Agora revogou, por despacho que invoca “interesse público”, um contrato de quase 30 milhões de euros, atribuído pelo anterior chefe de Estado, José Eduardo dos Santos, aos egípcios da El Sewedy Power.
De acordo com o despacho 93/18, de 25 de Julho, em causa está um contrato atribuído ao grupo egípcio em Janeiro de 2016, para o fornecimento e instalação de sete grupo geradores GE-16V228, visando o reforço da capacidade – em 19,6 MegaWatts – de produção de electricidade da central termoeléctrica de Saurimo, província da Lunda Sul.

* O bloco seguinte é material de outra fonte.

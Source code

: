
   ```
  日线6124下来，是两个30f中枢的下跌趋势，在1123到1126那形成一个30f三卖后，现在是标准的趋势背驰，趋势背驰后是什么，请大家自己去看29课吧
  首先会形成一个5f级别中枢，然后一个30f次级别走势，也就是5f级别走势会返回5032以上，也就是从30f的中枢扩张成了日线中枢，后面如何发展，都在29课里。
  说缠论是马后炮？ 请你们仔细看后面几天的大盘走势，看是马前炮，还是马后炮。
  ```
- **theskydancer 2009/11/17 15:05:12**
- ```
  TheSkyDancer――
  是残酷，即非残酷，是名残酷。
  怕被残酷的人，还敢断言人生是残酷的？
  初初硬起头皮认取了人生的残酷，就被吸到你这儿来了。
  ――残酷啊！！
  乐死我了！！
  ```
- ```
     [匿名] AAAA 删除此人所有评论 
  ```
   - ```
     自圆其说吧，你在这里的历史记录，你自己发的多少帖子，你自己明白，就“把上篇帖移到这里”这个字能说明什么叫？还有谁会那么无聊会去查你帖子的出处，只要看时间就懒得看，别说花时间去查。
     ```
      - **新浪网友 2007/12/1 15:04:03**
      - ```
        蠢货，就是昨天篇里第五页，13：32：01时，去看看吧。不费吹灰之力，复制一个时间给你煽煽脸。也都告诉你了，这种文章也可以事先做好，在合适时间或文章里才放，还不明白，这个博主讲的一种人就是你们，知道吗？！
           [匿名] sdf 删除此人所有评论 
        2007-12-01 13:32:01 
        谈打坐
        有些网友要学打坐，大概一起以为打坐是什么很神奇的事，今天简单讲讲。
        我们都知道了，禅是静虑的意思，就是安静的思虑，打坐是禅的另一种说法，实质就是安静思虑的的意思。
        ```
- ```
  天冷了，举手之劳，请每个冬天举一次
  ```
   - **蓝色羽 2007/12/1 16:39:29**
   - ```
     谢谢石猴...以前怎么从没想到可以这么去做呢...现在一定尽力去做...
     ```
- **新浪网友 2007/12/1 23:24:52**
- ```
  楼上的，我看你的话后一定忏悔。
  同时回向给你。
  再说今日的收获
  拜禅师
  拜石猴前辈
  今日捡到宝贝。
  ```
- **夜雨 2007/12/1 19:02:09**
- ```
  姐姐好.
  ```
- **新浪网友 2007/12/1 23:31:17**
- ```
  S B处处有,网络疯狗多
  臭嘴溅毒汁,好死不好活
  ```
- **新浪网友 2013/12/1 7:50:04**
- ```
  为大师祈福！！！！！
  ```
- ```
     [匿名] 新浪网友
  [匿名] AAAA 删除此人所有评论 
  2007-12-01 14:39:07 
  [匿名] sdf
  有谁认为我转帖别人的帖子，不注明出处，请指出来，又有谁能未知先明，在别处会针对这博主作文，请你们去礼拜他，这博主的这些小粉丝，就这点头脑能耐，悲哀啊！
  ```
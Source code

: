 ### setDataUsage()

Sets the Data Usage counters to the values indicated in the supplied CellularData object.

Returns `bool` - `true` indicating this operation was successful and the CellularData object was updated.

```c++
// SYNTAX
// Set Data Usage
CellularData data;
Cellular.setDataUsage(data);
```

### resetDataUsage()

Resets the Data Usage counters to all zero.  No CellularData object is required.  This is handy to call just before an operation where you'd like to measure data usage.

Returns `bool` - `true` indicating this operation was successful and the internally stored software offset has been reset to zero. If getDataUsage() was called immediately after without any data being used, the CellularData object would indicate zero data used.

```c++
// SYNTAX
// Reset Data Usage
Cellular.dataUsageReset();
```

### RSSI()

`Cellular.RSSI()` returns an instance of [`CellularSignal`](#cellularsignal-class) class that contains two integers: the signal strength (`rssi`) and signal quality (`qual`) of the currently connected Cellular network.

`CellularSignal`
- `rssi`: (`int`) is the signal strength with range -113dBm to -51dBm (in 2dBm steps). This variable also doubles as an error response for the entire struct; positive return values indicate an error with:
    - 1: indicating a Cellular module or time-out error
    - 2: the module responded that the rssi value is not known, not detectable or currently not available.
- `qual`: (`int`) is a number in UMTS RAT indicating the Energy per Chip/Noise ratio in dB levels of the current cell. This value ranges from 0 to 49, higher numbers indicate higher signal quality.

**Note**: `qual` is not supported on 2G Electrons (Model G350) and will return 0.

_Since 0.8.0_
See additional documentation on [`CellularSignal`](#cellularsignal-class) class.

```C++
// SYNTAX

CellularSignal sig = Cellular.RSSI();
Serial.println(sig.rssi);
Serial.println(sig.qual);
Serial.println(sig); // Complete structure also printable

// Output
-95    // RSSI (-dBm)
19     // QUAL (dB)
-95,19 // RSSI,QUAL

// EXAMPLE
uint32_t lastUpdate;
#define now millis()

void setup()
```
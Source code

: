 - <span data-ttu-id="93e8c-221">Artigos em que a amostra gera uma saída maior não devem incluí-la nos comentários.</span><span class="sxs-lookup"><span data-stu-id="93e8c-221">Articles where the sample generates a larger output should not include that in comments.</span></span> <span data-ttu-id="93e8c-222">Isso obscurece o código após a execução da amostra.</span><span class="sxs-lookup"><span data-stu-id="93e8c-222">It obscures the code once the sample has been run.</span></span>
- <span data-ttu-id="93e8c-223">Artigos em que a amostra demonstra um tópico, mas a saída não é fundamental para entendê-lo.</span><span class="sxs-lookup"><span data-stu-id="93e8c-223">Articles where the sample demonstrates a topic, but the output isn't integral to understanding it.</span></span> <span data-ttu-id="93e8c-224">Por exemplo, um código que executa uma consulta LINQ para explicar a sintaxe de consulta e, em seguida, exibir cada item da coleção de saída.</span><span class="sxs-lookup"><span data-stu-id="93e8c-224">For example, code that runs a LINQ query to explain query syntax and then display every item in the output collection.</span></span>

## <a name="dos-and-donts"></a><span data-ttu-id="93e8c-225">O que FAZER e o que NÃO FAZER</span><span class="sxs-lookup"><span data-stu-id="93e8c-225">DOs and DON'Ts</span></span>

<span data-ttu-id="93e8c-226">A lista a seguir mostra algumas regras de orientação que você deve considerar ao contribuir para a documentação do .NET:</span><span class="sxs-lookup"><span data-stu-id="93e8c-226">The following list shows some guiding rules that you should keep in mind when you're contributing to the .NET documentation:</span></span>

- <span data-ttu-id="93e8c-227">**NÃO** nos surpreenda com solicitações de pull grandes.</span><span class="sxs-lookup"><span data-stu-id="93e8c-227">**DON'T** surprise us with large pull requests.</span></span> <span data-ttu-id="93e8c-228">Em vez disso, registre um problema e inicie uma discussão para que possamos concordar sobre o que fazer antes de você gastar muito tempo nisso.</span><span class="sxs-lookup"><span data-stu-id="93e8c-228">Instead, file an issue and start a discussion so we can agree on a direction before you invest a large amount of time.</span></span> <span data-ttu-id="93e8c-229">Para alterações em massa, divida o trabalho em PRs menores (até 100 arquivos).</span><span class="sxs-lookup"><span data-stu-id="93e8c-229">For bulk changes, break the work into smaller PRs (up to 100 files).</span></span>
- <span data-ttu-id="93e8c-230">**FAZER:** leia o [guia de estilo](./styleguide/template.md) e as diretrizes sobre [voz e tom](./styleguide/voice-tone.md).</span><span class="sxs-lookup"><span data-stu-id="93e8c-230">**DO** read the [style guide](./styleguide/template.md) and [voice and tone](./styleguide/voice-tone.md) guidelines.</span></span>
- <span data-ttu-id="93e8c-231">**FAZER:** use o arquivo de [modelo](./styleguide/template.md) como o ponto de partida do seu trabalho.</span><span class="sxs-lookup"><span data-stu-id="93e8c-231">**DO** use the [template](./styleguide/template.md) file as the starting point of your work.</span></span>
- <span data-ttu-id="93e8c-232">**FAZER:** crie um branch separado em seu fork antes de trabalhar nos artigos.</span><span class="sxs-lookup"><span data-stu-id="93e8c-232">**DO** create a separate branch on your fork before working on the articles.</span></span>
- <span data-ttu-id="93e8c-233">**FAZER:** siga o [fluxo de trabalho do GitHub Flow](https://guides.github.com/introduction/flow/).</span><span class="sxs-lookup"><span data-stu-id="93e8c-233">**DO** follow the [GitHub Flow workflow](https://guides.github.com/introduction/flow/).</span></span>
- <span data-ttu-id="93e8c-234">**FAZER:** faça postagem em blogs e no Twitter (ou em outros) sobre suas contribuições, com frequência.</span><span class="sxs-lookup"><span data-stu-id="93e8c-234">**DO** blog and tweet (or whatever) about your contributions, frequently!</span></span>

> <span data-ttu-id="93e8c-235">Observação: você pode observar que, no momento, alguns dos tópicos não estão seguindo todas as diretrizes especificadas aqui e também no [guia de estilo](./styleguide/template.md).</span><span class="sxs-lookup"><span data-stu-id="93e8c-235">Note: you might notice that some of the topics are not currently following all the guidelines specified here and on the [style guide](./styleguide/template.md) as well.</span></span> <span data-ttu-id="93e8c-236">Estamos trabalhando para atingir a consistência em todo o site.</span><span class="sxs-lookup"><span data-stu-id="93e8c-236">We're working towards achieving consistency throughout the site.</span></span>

“Havendo necessidade de se proceder à rescisão do contrato acima referido, por imperativo de interesse público”, lê-se no despacho assinado por João Lourenço, que revoga o contrato atribuído por José Eduardo dos Santos, no valor, equivalente em kwanzas, de 34,8 milhões de dólares (29,8 milhões de euros), igualmente ao abrigo da legislação sobre Concursos Públicos.
De acordo com um levantamento feito pela Lusa, só em Janeiro de 2016, o grupo El Sewedy Power ganhou, por despachos assinados por José Eduardo dos Santos, outros dois concursos do género, totalizando quase 340 milhões de dólares (290 milhões de euros).
Constituído em 1960, o grupo El Sewedy Power actua no ramo da produção e transformação de electricidade e tem actividade essencialmente em países do Médio Oriente e de África.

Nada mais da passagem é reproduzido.